In a text message to Bethesda Beat on Friday, Montgomery College spokesman Marcus Rosano wrote that the college does not plan to require staff members or students to be vaccinated, but “strongly encourages” it. College administrators, however, will continue to have regular conversations and “everything is on the table, including the vaccine requirement,” if necessary, Rosano wrote.
He did not have an estimate of how many employees have already been vaccinated, but the college planned to release a survey in the coming days to gather data.
During the County Council’s discussion about the local vaccine mandate last week, several said they hope MCPS implements a similar mandate on its own.
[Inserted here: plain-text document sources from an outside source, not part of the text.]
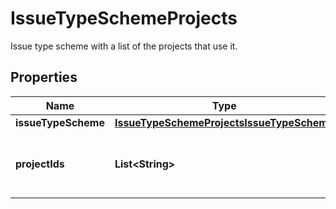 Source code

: 

# IssueTypeSchemeProjects

Issue type scheme with a list of the projects that use it.

## Properties

| Name | Type | Description | Notes |
|------------ | ------------- | ------------- | -------------|
|**issueTypeScheme** | [**IssueTypeSchemeProjectsIssueTypeScheme**](IssueTypeSchemeProjectsIssueTypeScheme.md) |  |  |
|**projectIds** | **List&lt;String&gt;** | The IDs of the projects using the issue type scheme. |  |



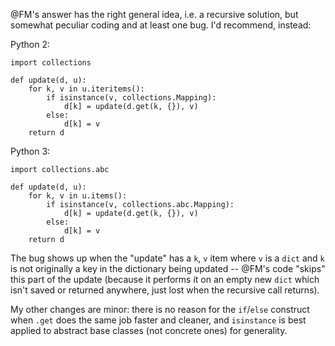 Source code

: @FM's answer has the right general idea, i.e. a recursive solution, but somewhat peculiar coding and at least one bug.  I'd recommend, instead:

Python 2:

    import collections
    
    def update(d, u):
        for k, v in u.iteritems():
            if isinstance(v, collections.Mapping):
                d[k] = update(d.get(k, {}), v)
            else:
                d[k] = v
        return d
    
Python 3:


    import collections.abc
    
    def update(d, u):
        for k, v in u.items():
            if isinstance(v, collections.abc.Mapping):
                d[k] = update(d.get(k, {}), v)
            else:
                d[k] = v
        return d

The bug shows up when the "update" has a `k`, `v` item where `v` is a `dict` and `k` is not originally a key in the dictionary being updated -- @FM's code "skips" this part of the update (because it performs it on an empty new `dict` which isn't saved or returned anywhere, just lost when the recursive call returns).

My other changes are minor: there is no reason for the `if`/`else` construct when `.get` does the same job faster and cleaner, and `isinstance` is best applied to abstract base classes (not concrete ones) for generality.

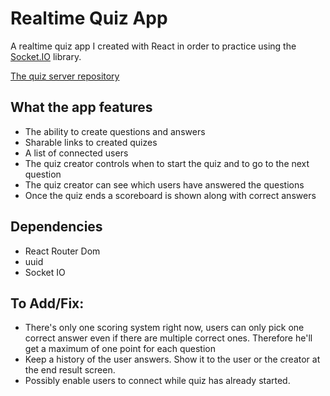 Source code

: # Realtime Quiz App

A realtime quiz app I created with React in order to practice using the [Socket.IO](https://socket.io) library.

[The quiz server repository](https://github.com/johannTor/realtime-quiz-server)

## What the app features

* The ability to create questions and answers
* Sharable links to created quizes
* A list of connected users
* The quiz creator controls when to start the quiz and to go to the next question
* The quiz creator can see which users have answered the questions
* Once the quiz ends a scoreboard is shown along with correct answers

## Dependencies
* React Router Dom
* uuid
* Socket IO

## To Add/Fix:

* There's only one scoring system right now, users can only pick one correct answer even if there are multiple correct ones. Therefore he'll get a maximum of one point for each question
* Keep a history of the user answers. Show it to the user or the creator at the end result screen.
* Possibly enable users to connect while quiz has already started.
Council Member Andrew Friedson reiterated the point in a text message to Bethesda Beat on Saturday.
“Vaccination remains the most effective way to dramatically reduce serious illness, hospitalizations, and death. That’s why it’s so important for the county government to require vaccinations for our employees to keep our workforce and the residents we serve safe and to lead by the power of our example as a large employer,” Friedson wrote. “I sincerely hope MCPS will follow suit and strongly urge them to move forward quickly to protect educators and our kids who aren’t yet eligible to be vaccinated.”
New York City Mayor Bill de Blasio announced in late July that the city’s public school teachers — in the largest district in the country — would be required to be vaccinated against COVID-19 by the time school starts in September or be tested for the virus each week.
Denver, Colo., Mayor Michael Hancock last week announced a similar mandate for city employees and private sector workers in “high-risk settings,” including teachers at public and private schools.